Jensen first rose to prominence during a period when economists were transforming finance into a rigorous scientific discipline. In the 1960s and 1970s, economists increasingly believed that markets could be studied with the precision of physics. Mathematical models, statistical analysis, and elegant theories became the new language of business schools.
Michael Jensen thrived in this environment. Educated at the University of Chicago, he became part of a generation determined to reshape economics around measurable evidence and formal theory. Early in his career, he worked on financial market research that helped establish modern methods for studying how stock prices respond to new information.

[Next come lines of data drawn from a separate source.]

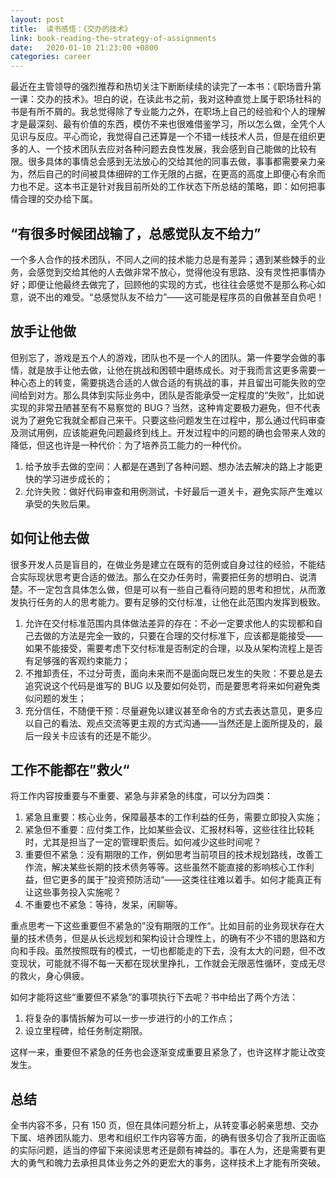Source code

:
 ```yaml
---
layout: post
title:  读书感悟：《交办的技术》
link: book-reading-the-strategy-of-assignments
date:   2020-01-10 21:23:00 +0800
categories: career
---
```


最近在主管领导的强烈推荐和热切关注下断断续续的读完了一本书：《职场晋升第一课：交办的技术》。坦白的说，在读此书之前，我对这种直觉上属于职场社科的书是有所不屑的。我总觉得除了专业能力之外，在职场上自己的经验和个人的理解才是最深刻、最有价值的东西，模仿不来也很难借鉴学习，所以怎么做，全凭个人见识与反应。平心而论，我觉得自己还算是一个不错一线技术人员，但是在组织更多的人、一个技术团队去应对各种问题去良性发展，我会感到自己能做的比较有限。很多具体的事情总会感到无法放心的交给其他的同事去做，事事都需要亲力亲为，然后自己的时间被具体细碎的工作无限的占据，在更高的高度上即便心有余而力也不足。这本书正是针对我目前所处的工作状态下所总结的策略，即：如何把事情合理的交办给下属。

## “有很多时候团战输了，总感觉队友不给力”

一个多人合作的技术团队，不同人之间的技术能力总是有差异；遇到某些棘手的业务，会感觉到交给其他的人去做非常不放心，觉得他没有思路、没有灵性把事情办好；即便让他最终去做完了，回顾他的实现的方式，也往往会感觉不是那么称心如意，说不出的难受。“总感觉队友不给力”——这可能是程序员的自傲甚至自负吧！

## 放手让他做

但别忘了，游戏是五个人的游戏，团队也不是一个人的团队。第一件要学会做的事情，就是放手让他去做，让他在挑战和困顿中磨练成长。对于我而言这更多需要一种心态上的转变，需要挑选合适的人做合适的有挑战的事，并且留出可能失败的空间给到对方。那么具体到实际业务中，团队是否能承受一定程度的“失败”，比如说实现的非常丑陋甚至有不易察觉的 BUG？当然，这种肯定要极力避免，但不代表说为了避免它我就全都自己来干。只要这些问题发生在过程中，那么通过代码审查及测试用例，应该能避免问题最终到线上。开发过程中的问题的确也会带来人效的降低，但这也许是一种代价：为了培养员工能力的一种代价。

1. 给予放手去做的空间：人都是在遇到了各种问题、想办法去解决的路上才能更快的学习进步成长的；
2. 允许失败：做好代码审查和用例测试，卡好最后一道关卡，避免实际产生难以承受的失败后果。

## 如何让他去做

很多开发人员是盲目的，在做业务是建立在既有的范例或自身过往的经验，不能结合实际现状思考更合适的做法。那么在交办任务时，需要把任务的想明白、说清楚。不一定包含具体怎么做，但是可以有一些自己看待问题的思考和担忧，从而激发执行任务的人的思考能力。要有足够的交付标准，让他在此范围内发挥到极致。

1. 允许在交付标准范围内具体做法差异的存在：不必一定要求他人的实现都和自己去做的方法是完全一致的，只要在合理的交付标准下，应该都是能接受——如果不能接受，需要考虑下交付标准是否制定的合理，以及从架构流程上是否有足够强的客观约束能力；
2. 不推卸责任，不过分苛责，面向未来而不是面向既已发生的失败：不要总是去追究说这个代码是谁写的 BUG 以及要如何处罚，而是要思考将来如何避免类似问题的发生；
3. 充分信任，不随便干预：尽量避免以建议甚至命令的方式去表达意见，更多应以自己的看法、观点交流等更主观的方式沟通——当然还是上面所提及的，最后一段关卡应该有的还是不能少。

## 工作不能都在”救火“

将工作内容按重要与不重要、紧急与非紧急的纬度，可以分为四类：

1. 紧急且重要：核心业务，保障最基本的工作利益的任务，需要立即投入实施；
2. 紧急但不重要：应付类工作，比如某些会议、汇报材料等，这些往往比较耗时，尤其是担当了一定的管理职责后。如何减少这些时间呢？
3. 重要但不紧急：没有期限的工作，例如思考当前项目的技术规划路线，改善工作流，解决某些长期的技术债务等等。这些虽然不能直接的影响核心工作利益，但它更多的属于”投资预防活动“——这类往往难以着手。如何才能真正有让这些事务投入实施呢？
4. 不重要也不紧急：等待，发呆，闲聊等。

重点思考一下这些重要但不紧急的”没有期限的工作“。比如目前的业务现状存在大量的技术债务，但是从长远规划和架构设计合理性上，的确有不少不错的思路和方向和手段。虽然按照既有的模式，一切也都能走的下去，没有太大的问题，但不改变现状，可能就不得不每一天都在现状里挣扎，工作就会无限恶性循环，变成无尽的救火，身心俱疲。

如何才能将这些“重要但不紧急”的事项执行下去呢？书中给出了两个方法：

1. 将复杂的事情拆解为可以一步一步进行的小的工作点；
2. 设立里程碑，给任务制定期限。

这样一来，重要但不紧急的任务也会逐渐变成重要且紧急了，也许这样才能让改变发生。

## 总结

全书内容不多，只有 150 页，但在具体问题分析上，从转变事必躬亲思想、交办下属、培养团队能力、思考和组织工作内容等方面，的确有很多切合了我所正面临的实际问题，适当的停留下来阅读思考还是颇有裨益的。事在人为，还是需要有更大的勇气和魄力去承担具体业务之外的更宏大的事务，这样技术上才能有所突破。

But his most famous contribution came in 1976, when he coauthored a landmark paper with William Meckling called “Theory of the Firm: Managerial Behavior, Agency Costs and Ownership Structure.” The paper became one of the most cited works in corporate finance history and transformed how people understood corporations.
Before Jensen’s work, economists often treated companies almost like machines. Firms combined labor, capital, and equipment to produce goods and services. Managers existed in the background, but their motives and behavior were not the main focus.
Jensen changed that. He argued that corporations should be understood as collections of contracts between different groups, including shareholders, managers, employees, and lenders. At the center of this system was a problem he called the “agency problem.”
The logic was both simple and powerful. Shareholders own companies, but managers run them. Managers may pursue their own interests instead of acting in the best interests of owners. They might seek prestige, larger empires, excessive perks, or personal security rather than maximizing the company’s long-term value.
According to Jensen, the central challenge of corporate governance was finding ways to align managers’ incentives with shareholder interests. This idea became known as agency theory, and it spread rapidly through business schools, boardrooms, and financial markets. Suddenly, corporations were being viewed through a new lens. Executives were not necessarily trusted stewards of institutions. They were agents whose behavior needed monitoring, incentives, and discipline.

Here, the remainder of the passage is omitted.